In 2008 Draft magazine awarded its FIRST PERFECT SCORE: to Westmalle Tripel.
Fantome Saison caught a hot 96. How far we have come.
Oregon, Somewhere on a cow farm or something, De Garde Brewing
Gose 4% abv
A: This comes out the gates looking all grassroots as can be, small batch, turbid, messy orange rind, intense carb that billows upward like the inevitable foamy discharge from bottles of Dom P up in the club. The lacing is lovely and clings with each sip cascading sirrus ringlets of malty residuals like the ever encroaching tide. I wipe a tear away from my eye and get back to shopping for Elsa’s Frozen Ice castle on ebay. The struggle.
S: The nose is brackish but intensely bright with a citrus aspect like Squirt and Sierra Mist. There is a sort of white grape and honey sweetness which closes dry and lightly herbal, a touch of green tea. It doesn’t present itself like a gose and the funk wafts more like a barrel aged table beer, if such a thing exists.

DISCUSSING GOSESES? This blog is shitty, but it could be way worse. Thank goodness for small blessings.
T: This is like the narrow penumbra between American Wild and Biere de Pays, it is lightly tart, musky carpet, grapefruit and lemongrass that closes with a touch of earthiness like chantarelle mushrooms. The salinity is largely consumed by the varying elements at play, tartness grinding up on that muskiness, things get salacious real quick, foam going everywhere, there’s one Bosnian dude no one invited just filming the whole thing in a sweatsuit. The salt and cheese lingers in your mouth and you secretly knew it would end like this.
M: This exhibits a creamy mouthfeel that is expansive on the swallow and ends up finish dry and with a certain degree salinity. It isn’t some tart bomb, but it isn’t exactly a blasee wheat affair either. It is the meeting of a hoppy brett beer like Crooked Stave dry hopped brett d’or and something more akin to Avril and the result is an intensely crushable beer that delivers on many levels. Really tasty stuff through and through.
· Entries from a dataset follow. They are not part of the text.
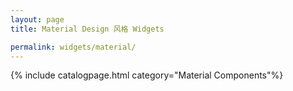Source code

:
 ```yaml
---
layout: page
title: Material Design 风格 Widgets

permalink: widgets/material/
---
```

{% include catalogpage.html category="Material Components"%}
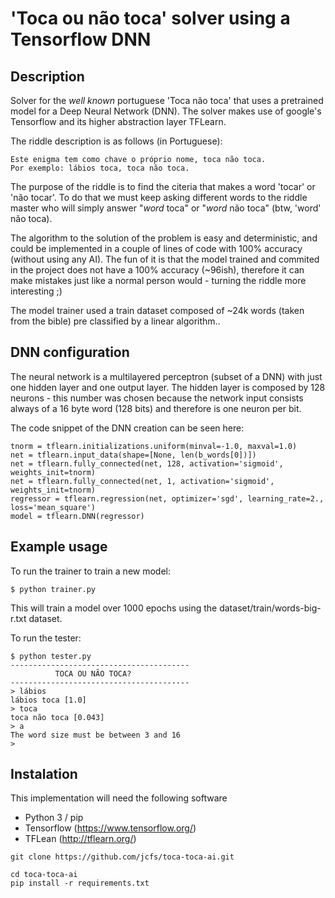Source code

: # 'Toca ou não toca' solver using a Tensorflow DNN

## Description
Solver for the _well known_ portuguese 'Toca não toca' that uses a pretrained model for a Deep Neural Network (DNN). The solver makes use of google's Tensorflow and its higher abstraction layer TFLearn.

The riddle description is as follows (in Portuguese):
```
Este enigma tem como chave o próprio nome, toca não toca.
Por exemplo: lábios toca, toca não toca.
```

The purpose of the riddle is to find the citeria that makes a word 'tocar' or 'não tocar'. To do that we must keep asking different words to the riddle master who will simply answer "_word_ toca" or "_word_ não toca" (btw, 'word' não toca).

The algorithm to the solution of the problem is easy and deterministic, and could be implemented in a couple of lines of code with 100% accuracy (without using any AI). The fun of it is that the model trained and commited in the project does not have a 100% accuracy (~96ish), therefore it can make mistakes just like a normal person would - turning the riddle more interesting ;)

The model trainer used a train dataset composed of ~24k words (taken from the bible) pre classified by a linear algorithm..

## DNN configuration

The neural network is a multilayered perceptron (subset of a DNN) with just one hidden layer and one output layer. The hidden layer is composed by 128 neurons - this number was chosen because the network input consists always of a 16 byte word (128 bits) and therefore is one neuron per bit.

The code snippet of the DNN creation can be seen here:

```
tnorm = tflearn.initializations.uniform(minval=-1.0, maxval=1.0)
net = tflearn.input_data(shape=[None, len(b_words[0])])
net = tflearn.fully_connected(net, 128, activation='sigmoid', weights_init=tnorm)
net = tflearn.fully_connected(net, 1, activation='sigmoid', weights_init=tnorm)
regressor = tflearn.regression(net, optimizer='sgd', learning_rate=2., loss='mean_square')
model = tflearn.DNN(regressor)
```

## Example usage

To run the trainer to train a new model:
```
$ python trainer.py
```

This will train a model over 1000 epochs using the dataset/train/words-big-r.txt dataset.

To run the tester:
```
$ python tester.py
----------------------------------------
          TOCA OU NÃO TOCA?             
----------------------------------------
> lábios
lábios toca [1.0]
> toca
toca não toca [0.043]
> a
The word size must be between 3 and 16
> 
```

## Instalation

This implementation will need the following software

* Python 3 / pip
* Tensorflow (https://www.tensorflow.org/)
* TFLean (http://tflearn.org/)

```
git clone https://github.com/jcfs/toca-toca-ai.git
```

```
cd toca-toca-ai
pip install -r requirements.txt
```

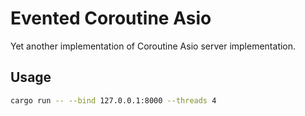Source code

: # Evented Coroutine Asio

Yet another implementation of Coroutine Asio server implementation.

## Usage

```bash
cargo run -- --bind 127.0.0.1:8000 --threads 4
```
D: Again as I underscored above, this is mad croosh and you can just drill it endlessly without pause or cause for alarm. At this point a 4% beer is what you space in between your 15% abv stouts so you cant really fret about the alcohol, but the real problem enters when you drill an entire bomber as an afterthought and immediately crave another and you realize that the shipping on the bottle cost almost as much as the beer itself. It is far too drinkable for its own good and I wouldn’t have it any other way. The Source tried to fuck Dre on the Chronic, but haters cant deny De Garde when they are pushing this kinda weight, five mics.